» **ASSIGNED TASK**
Using the material that follows, say how many lines contain the string "elasticache". Answer with a number only.

» **RECORDS PROVIDED**
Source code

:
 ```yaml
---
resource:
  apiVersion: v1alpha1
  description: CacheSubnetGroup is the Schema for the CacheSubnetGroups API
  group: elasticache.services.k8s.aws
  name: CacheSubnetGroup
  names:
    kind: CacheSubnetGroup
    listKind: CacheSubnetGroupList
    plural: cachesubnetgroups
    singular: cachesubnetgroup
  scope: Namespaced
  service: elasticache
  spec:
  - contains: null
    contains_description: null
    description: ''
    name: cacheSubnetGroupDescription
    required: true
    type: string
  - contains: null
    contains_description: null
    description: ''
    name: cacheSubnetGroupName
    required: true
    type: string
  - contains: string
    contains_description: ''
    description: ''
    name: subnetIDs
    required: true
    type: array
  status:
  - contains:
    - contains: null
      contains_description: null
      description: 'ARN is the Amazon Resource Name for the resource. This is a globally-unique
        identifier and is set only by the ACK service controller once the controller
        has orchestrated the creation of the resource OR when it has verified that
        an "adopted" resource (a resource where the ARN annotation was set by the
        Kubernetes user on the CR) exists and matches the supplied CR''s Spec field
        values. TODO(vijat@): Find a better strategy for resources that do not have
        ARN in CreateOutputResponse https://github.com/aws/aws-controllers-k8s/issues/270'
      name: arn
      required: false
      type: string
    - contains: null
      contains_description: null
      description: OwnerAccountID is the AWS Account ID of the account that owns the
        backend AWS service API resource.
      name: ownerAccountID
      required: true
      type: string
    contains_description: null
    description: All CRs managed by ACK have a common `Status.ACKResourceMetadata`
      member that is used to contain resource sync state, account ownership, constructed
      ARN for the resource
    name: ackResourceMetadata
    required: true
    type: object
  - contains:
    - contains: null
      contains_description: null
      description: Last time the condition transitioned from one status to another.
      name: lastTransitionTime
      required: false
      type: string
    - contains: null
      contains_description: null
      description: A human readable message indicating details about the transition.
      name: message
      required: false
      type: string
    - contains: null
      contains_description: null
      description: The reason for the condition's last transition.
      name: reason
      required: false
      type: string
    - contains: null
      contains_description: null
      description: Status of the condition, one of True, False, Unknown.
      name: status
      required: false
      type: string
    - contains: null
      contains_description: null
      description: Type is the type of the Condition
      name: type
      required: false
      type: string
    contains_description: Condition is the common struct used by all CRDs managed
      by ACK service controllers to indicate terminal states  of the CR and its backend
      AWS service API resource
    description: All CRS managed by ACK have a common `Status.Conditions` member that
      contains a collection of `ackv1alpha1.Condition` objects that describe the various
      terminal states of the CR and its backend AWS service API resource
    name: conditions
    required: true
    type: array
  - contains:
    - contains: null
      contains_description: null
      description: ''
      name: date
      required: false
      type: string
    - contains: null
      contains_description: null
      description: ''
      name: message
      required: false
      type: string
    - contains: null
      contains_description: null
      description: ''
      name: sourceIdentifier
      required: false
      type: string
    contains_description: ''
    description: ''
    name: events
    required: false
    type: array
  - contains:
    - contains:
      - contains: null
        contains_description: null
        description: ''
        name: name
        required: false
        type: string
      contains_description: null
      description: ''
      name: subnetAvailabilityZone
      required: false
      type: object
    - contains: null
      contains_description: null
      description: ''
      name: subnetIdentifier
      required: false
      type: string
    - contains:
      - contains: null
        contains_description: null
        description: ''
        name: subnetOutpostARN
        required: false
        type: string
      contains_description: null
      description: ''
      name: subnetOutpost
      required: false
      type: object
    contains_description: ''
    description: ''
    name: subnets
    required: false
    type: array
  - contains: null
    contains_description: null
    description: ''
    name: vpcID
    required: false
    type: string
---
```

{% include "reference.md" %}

» **SOLUTION TO THIS TASK**
2